All This Useless Beauty (Warner Bros)

Like a married couple well into their second decade, Elvis Costello & the Attractions bring with them a lot of baggage. Ruminating from their collective armchairs, they squabble like champions, finish each other's musical sentences, and make, on occasion, superlative music; they still seem an uncanny match. Costello's career has been almost as notable for its failures as its successes. An incessant dabbler, his last five albums alone have featured brass bands, string quartets, Shakespeare, and an entire record of cover songs, all with widely varied results. Yet occasionally, it all still works beautifully. All This Useless Beauty is, happily, one of those occasions. Helmed by Geoff Emerick, the one-time Beatles engineer who worked magic on Imperial Bedroom, Beauty sparkles with dioramas of sexual intrigue, failed relationships, murder, royalty, and wraps with a glorious kiss-off of a production number, "It's Time" (But if you do have to leave me/Who will I have left to hate?). The Attractions dig in with versatile and subtle(!) accompaniment, and song after song grabs hold of you and doesn't let go. This isn't Armed Forces -- Costello's not that angry anymore -- but sometimes the best things happen when it seems you have nothing left to prove.
3 1/2 stars -- Jeff McCord


EVERYTHING BUT THE GIRL

Walking Wounded (Atlantic)

Saddle up and hit the road, Smashing Pumpkins, because Walking Wounded is the real Melancholy and the Infinite Sadness. Or exquisite sadness, since heartbreak this blissful exists only in song. This record is a gray city of backlit, rainy streets where buses splash huge puddles of rainwater on your best suit, making the rest of you feel like your heart already did. It's lonely, overcast, and seems like there's always a chill wind blowing.
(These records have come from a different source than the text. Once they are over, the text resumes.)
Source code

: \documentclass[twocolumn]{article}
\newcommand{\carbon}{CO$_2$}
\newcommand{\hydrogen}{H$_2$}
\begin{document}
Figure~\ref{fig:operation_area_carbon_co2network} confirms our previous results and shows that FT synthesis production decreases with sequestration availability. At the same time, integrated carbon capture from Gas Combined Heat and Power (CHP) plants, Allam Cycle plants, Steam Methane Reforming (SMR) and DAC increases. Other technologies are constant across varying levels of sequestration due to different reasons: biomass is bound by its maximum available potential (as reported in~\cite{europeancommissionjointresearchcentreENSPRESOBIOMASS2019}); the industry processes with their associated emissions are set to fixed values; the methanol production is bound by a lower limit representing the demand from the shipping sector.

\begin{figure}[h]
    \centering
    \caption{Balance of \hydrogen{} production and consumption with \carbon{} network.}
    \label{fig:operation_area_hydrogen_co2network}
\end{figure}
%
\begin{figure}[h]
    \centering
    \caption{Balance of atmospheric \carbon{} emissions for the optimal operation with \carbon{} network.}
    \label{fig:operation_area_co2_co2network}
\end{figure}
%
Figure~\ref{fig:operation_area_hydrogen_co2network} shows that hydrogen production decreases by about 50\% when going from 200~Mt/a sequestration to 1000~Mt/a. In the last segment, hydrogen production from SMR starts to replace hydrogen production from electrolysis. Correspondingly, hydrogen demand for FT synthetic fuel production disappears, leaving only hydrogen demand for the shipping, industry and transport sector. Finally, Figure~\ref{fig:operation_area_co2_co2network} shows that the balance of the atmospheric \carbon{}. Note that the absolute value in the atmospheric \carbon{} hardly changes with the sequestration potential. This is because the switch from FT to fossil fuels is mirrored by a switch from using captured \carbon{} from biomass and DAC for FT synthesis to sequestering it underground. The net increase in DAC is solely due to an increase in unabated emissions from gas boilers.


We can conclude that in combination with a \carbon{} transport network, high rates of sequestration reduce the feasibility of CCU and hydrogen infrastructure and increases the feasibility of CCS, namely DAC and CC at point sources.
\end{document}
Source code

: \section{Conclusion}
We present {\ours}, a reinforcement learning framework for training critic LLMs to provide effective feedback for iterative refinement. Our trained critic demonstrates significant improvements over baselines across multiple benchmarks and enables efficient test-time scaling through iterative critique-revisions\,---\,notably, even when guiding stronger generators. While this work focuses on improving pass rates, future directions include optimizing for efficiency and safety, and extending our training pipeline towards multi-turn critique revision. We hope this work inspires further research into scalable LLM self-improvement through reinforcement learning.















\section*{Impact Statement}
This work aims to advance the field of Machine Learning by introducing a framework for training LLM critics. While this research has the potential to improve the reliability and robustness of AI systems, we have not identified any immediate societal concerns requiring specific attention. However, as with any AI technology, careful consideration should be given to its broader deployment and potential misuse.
Singer Tracey Thorn's languid vocals mix with programmer Ben Watt's techno jungle beats to paint a perfect picture of the outcast heart: ice-cold and Novocaine-numb on the surface, but pulsing with all sorts of random emotions, pleas for reconciliation, and cries for help underneath. It's not a pretty place to be, watching as your heart is ripped out and shattered, and then still having to walk to the bus stop with the depths of your despair on display for all to see. By capturing these moments so precisely, EBTG have crafted the perfect companion to such dark moments. Sweet misery, wash me in the river of sorrow, so that I may one day be clean.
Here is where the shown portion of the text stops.